The Board of Directors of GMS has unanimously (i) determined that the Merger Agreement and the transactions contemplated thereby, including the Offer and the Merger, are fair to and in the best interests of GMS and its stockholders, (ii) declared it advisable for GMS to enter into the Merger Agreement, (iii) authorized and approved the Merger Agreement, the execution, delivery and performance by GMS of the Merger Agreement and the consummation of the transactions contemplated thereby, including the Offer and the Merger, and (iv) resolved to recommend that the stockholders of GMS accept the Offer and tender their Shares to Purchaser pursuant to the Offer.

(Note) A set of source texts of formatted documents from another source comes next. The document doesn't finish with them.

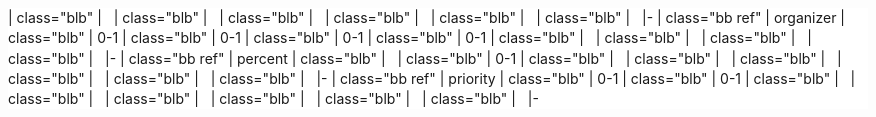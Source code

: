|  class="blb" | &nbsp;
|  class="blb" | &nbsp;
|  class="blb" | &nbsp;
|  class="blb" | &nbsp;
|  class="blb" | &nbsp;
|  class="blb" | &nbsp;
|-
|  class="bb ref" | organizer
|  class="blb" | 0-1
|  class="blb" | 0-1
|  class="blb" | 0-1
|  class="blb" | 0-1
|  class="blb" | &nbsp;
|  class="blb" | &nbsp;
|  class="blb" | &nbsp;
|  class="blb" | &nbsp;
|-
|  class="bb ref" | percent
|  class="blb" | &nbsp;
|  class="blb" | 0-1
|  class="blb" | &nbsp;
|  class="blb" | &nbsp;
|  class="blb" | &nbsp;
|  class="blb" | &nbsp;
|  class="blb" | &nbsp;
|  class="blb" | &nbsp;
|-
|  class="bb ref" | priority
|  class="blb" | 0-1
|  class="blb" | 0-1
|  class="blb" | &nbsp;
|  class="blb" | &nbsp;
|  class="blb" | &nbsp;
|  class="blb" | &nbsp;
|  class="blb" | &nbsp;
|  class="blb" | &nbsp;
|-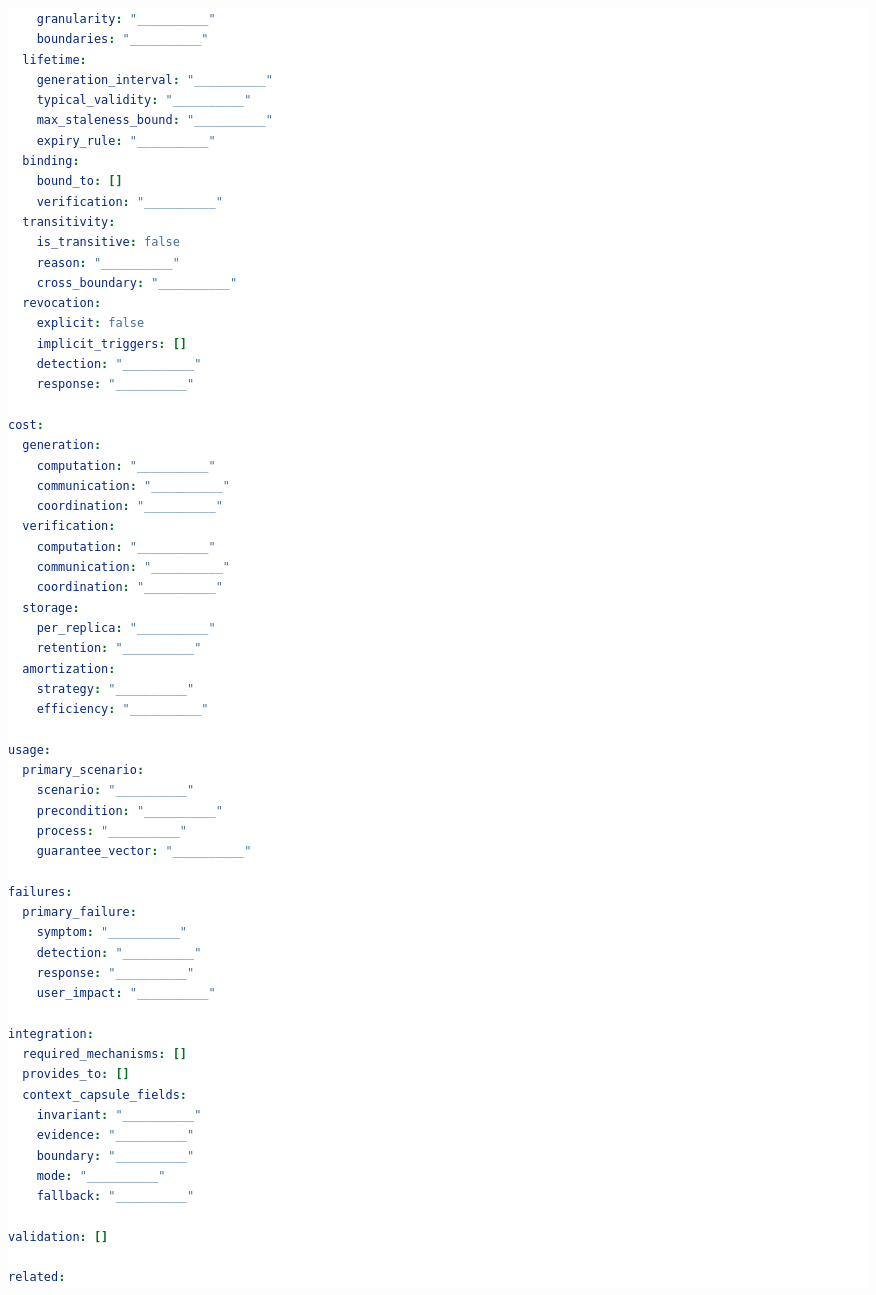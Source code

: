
 ```yaml
    granularity: "__________"
    boundaries: "__________"
  lifetime:
    generation_interval: "__________"
    typical_validity: "__________"
    max_staleness_bound: "__________"
    expiry_rule: "__________"
  binding:
    bound_to: []
    verification: "__________"
  transitivity:
    is_transitive: false
    reason: "__________"
    cross_boundary: "__________"
  revocation:
    explicit: false
    implicit_triggers: []
    detection: "__________"
    response: "__________"

cost:
  generation:
    computation: "__________"
    communication: "__________"
    coordination: "__________"
  verification:
    computation: "__________"
    communication: "__________"
    coordination: "__________"
  storage:
    per_replica: "__________"
    retention: "__________"
  amortization:
    strategy: "__________"
    efficiency: "__________"

usage:
  primary_scenario:
    scenario: "__________"
    precondition: "__________"
    process: "__________"
    guarantee_vector: "__________"

failures:
  primary_failure:
    symptom: "__________"
    detection: "__________"
    response: "__________"
    user_impact: "__________"

integration:
  required_mechanisms: []
  provides_to: []
  context_capsule_fields:
    invariant: "__________"
    evidence: "__________"
    boundary: "__________"
    mode: "__________"
    fallback: "__________"

validation: []

related:
```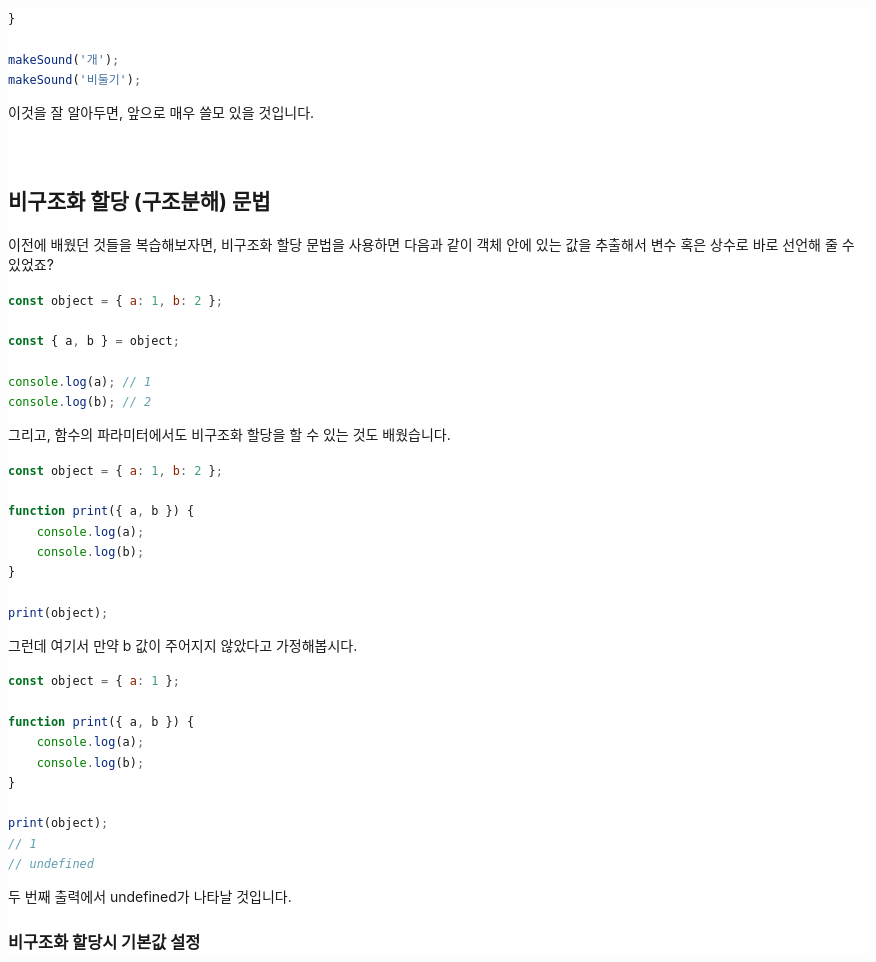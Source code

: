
 ```javascript
}

makeSound('개');
makeSound('비둘기');
```

이것을 잘 알아두면, 앞으로 매우 쓸모 있을 것입니다.

<br>

## 비구조화 할당 (구조분해) 문법

이전에 배웠던 것들을 복습해보자면, 비구조화 할당 문법을 사용하면 다음과 같이 객체 안에 있는 값을 추출해서 변수 혹은 상수로 바로 선언해 줄 수 있었죠?

```javascript
const object = { a: 1, b: 2 };

const { a, b } = object;

console.log(a); // 1
console.log(b); // 2
```

그리고, 함수의 파라미터에서도 비구조화 할당을 할 수 있는 것도 배웠습니다. 

```javascript
const object = { a: 1, b: 2 };

function print({ a, b }) {
    console.log(a);
    console.log(b);
}

print(object);
```

그런데 여기서 만약 b 값이 주어지지 않았다고 가정해봅시다. 

```javascript
const object = { a: 1 };

function print({ a, b }) {
    console.log(a);
    console.log(b);
}

print(object);
// 1
// undefined
```

두 번째 출력에서 undefined가 나타날 것입니다. 

### 비구조화 할당시 기본값 설정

The Merger Agreement provides that if, on or prior to any then-scheduled Expiration Time, any of the Offer Conditions is not satisfied or, to the extent waivable by Purchaser or The Home Depot pursuant to the Merger Agreement, waived by Purchaser or The Home Depot, Purchaser will (and The Home Depot will cause Purchaser to) extend the Offer on one or more occasions for successive periods of up to ten (10) business days each (or such additional or longer periods if The Home Depot so desires and GMS consents in writing prior to such extension), the length of each such period to be determined by The Home Depot in its sole discretion, in order to permit the satisfaction of such Offer Conditions. If at any scheduled Expiration Time, each of the Offer Conditions (other than the Minimum Condition) has been satisfied or, to the extent waivable by The Home Depot or Purchaser pursuant to the Merger Agreement, waived by The Home Depot or Purchaser and the Minimum Condition has not been satisfied, Purchaser may (but is not required to) in its discretion extend the Offer for more than twenty (20) business days beyond the scheduled Expiration Time.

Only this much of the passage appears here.